Entries taken from a collection
┄┄┄┄┄┄┄┄┄┄┄┄┄┄┄┄┄┄┄┄

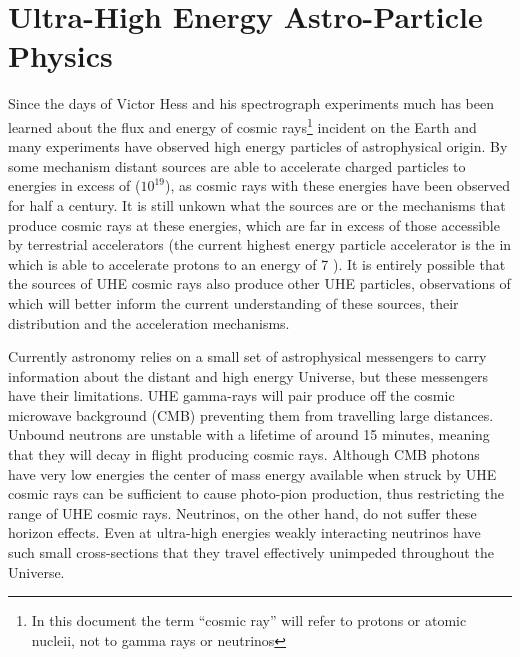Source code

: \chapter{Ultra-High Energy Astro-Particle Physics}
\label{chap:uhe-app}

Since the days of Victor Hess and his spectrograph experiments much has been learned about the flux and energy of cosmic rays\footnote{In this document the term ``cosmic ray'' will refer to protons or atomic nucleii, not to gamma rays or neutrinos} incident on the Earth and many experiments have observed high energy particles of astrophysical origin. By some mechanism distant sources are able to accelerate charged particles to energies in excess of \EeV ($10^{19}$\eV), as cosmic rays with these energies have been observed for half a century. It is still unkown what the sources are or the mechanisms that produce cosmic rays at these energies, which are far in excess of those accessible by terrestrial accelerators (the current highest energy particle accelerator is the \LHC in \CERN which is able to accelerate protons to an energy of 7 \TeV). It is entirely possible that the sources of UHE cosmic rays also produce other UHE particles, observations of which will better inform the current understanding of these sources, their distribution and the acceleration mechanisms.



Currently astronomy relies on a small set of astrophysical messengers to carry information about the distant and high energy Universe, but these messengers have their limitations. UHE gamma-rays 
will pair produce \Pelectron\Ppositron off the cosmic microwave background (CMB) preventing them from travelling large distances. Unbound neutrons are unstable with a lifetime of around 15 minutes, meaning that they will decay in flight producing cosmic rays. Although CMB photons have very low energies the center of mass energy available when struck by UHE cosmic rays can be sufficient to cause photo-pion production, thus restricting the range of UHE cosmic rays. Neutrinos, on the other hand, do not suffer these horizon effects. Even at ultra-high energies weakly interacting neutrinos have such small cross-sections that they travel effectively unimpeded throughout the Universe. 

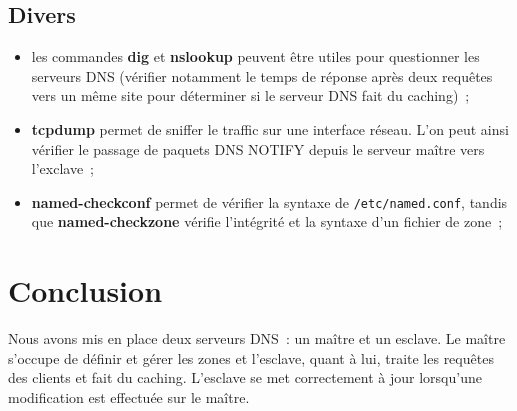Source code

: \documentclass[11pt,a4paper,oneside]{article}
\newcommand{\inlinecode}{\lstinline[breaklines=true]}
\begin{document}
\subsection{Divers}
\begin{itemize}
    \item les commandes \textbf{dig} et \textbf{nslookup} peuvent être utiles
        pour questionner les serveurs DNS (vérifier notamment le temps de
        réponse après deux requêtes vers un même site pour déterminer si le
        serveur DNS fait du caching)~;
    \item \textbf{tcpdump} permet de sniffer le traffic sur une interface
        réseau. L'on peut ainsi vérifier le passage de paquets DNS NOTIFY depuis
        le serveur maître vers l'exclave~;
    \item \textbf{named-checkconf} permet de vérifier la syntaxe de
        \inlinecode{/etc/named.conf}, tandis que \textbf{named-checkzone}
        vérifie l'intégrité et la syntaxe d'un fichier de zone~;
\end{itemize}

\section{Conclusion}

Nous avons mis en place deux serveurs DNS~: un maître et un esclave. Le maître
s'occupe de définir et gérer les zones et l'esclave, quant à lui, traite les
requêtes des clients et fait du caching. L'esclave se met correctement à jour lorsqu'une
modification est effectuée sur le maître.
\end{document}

┄┄┄┄┄┄┄┄┄┄┄┄┄┄┄┄┄┄┄┄

YOUR OBJECTIVE -> Although the entries contain pictures, reproduce only the rest, exactly as written.

EXERCISE SOLUTION ->
Source code

: \chapter{Ultra-High Energy Astro-Particle Physics}
\label{chap:uhe-app}

Since the days of Victor Hess and his spectrograph experiments much has been learned about the flux and energy of cosmic rays\footnote{In this document the term ``cosmic ray'' will refer to protons or atomic nucleii, not to gamma rays or neutrinos} incident on the Earth and many experiments have observed high energy particles of astrophysical origin. By some mechanism distant sources are able to accelerate charged particles to energies in excess of \EeV ($10^{19}$\eV), as cosmic rays with these energies have been observed for half a century. It is still unkown what the sources are or the mechanisms that produce cosmic rays at these energies, which are far in excess of those accessible by terrestrial accelerators (the current highest energy particle accelerator is the \LHC in \CERN which is able to accelerate protons to an energy of 7 \TeV). It is entirely possible that the sources of UHE cosmic rays also produce other UHE particles, observations of which will better inform the current understanding of these sources, their distribution and the acceleration mechanisms.



Currently astronomy relies on a small set of astrophysical messengers to carry information about the distant and high energy Universe, but these messengers have their limitations. UHE gamma-rays 
will pair produce \Pelectron\Ppositron off the cosmic microwave background (CMB) preventing them from travelling large distances. Unbound neutrons are unstable with a lifetime of around 15 minutes, meaning that they will decay in flight producing cosmic rays. Although CMB photons have very low energies the center of mass energy available when struck by UHE cosmic rays can be sufficient to cause photo-pion production, thus restricting the range of UHE cosmic rays. Neutrinos, on the other hand, do not suffer these horizon effects. Even at ultra-high energies weakly interacting neutrinos have such small cross-sections that they travel effectively unimpeded throughout the Universe. 

Source code

: \documentclass[11pt,a4paper,oneside]{article}
\newcommand{\inlinecode}{\lstinline[breaklines=true]}
\begin{document}
\subsection{Divers}
\begin{itemize}
    \item les commandes \textbf{dig} et \textbf{nslookup} peuvent être utiles
        pour questionner les serveurs DNS (vérifier notamment le temps de
        réponse après deux requêtes vers un même site pour déterminer si le
        serveur DNS fait du caching)~;
    \item \textbf{tcpdump} permet de sniffer le traffic sur une interface
        réseau. L'on peut ainsi vérifier le passage de paquets DNS NOTIFY depuis
        le serveur maître vers l'exclave~;
    \item \textbf{named-checkconf} permet de vérifier la syntaxe de
        \inlinecode{/etc/named.conf}, tandis que \textbf{named-checkzone}
        vérifie l'intégrité et la syntaxe d'un fichier de zone~;
\end{itemize}

\section{Conclusion}

Nous avons mis en place deux serveurs DNS~: un maître et un esclave. Le maître
s'occupe de définir et gérer les zones et l'esclave, quant à lui, traite les
requêtes des clients et fait du caching. L'esclave se met correctement à jour lorsqu'une
modification est effectuée sur le maître.
\end{document}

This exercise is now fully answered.